● **WORK TO BE COMPLETED**:
Each line that contains the string "variable" counts once; report how many such lines appear in the data, as a number only.

*** Block opens ***

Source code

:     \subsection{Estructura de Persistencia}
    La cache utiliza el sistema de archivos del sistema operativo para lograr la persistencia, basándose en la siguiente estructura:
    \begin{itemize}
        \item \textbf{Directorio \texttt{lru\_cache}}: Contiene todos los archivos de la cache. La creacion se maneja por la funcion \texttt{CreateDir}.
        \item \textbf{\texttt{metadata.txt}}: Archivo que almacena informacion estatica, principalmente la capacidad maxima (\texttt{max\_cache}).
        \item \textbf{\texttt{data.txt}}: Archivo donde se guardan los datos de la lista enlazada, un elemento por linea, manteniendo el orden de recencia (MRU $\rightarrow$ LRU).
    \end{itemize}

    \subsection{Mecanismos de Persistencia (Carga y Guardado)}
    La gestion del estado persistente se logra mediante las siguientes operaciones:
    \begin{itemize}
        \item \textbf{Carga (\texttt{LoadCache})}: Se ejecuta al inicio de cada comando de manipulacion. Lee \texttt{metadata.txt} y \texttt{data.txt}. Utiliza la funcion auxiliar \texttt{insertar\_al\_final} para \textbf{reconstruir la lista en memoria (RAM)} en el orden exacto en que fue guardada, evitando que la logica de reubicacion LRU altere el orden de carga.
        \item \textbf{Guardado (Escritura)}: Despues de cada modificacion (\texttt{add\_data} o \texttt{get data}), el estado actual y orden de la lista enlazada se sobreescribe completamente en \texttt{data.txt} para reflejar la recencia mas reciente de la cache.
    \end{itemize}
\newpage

*** Block closes ***
*** Block opens ***

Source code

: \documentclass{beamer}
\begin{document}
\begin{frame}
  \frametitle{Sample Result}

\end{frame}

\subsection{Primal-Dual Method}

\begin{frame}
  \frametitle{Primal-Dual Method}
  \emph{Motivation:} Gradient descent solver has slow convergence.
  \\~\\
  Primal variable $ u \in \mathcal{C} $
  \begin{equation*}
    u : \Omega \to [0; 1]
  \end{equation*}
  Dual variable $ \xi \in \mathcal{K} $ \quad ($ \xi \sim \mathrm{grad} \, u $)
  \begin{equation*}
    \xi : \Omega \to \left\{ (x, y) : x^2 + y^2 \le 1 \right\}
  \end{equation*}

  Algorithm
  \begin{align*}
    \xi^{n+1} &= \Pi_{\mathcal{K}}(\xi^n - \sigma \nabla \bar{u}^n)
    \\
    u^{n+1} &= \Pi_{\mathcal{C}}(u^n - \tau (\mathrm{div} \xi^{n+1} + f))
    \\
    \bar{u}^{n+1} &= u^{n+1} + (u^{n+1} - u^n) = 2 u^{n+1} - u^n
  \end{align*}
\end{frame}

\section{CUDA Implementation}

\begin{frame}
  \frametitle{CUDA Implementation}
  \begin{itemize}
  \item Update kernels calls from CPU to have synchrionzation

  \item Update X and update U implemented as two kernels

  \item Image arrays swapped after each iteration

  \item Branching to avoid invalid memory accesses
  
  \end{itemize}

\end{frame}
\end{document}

*** Block closes ***

● **TASK RESULT**:
2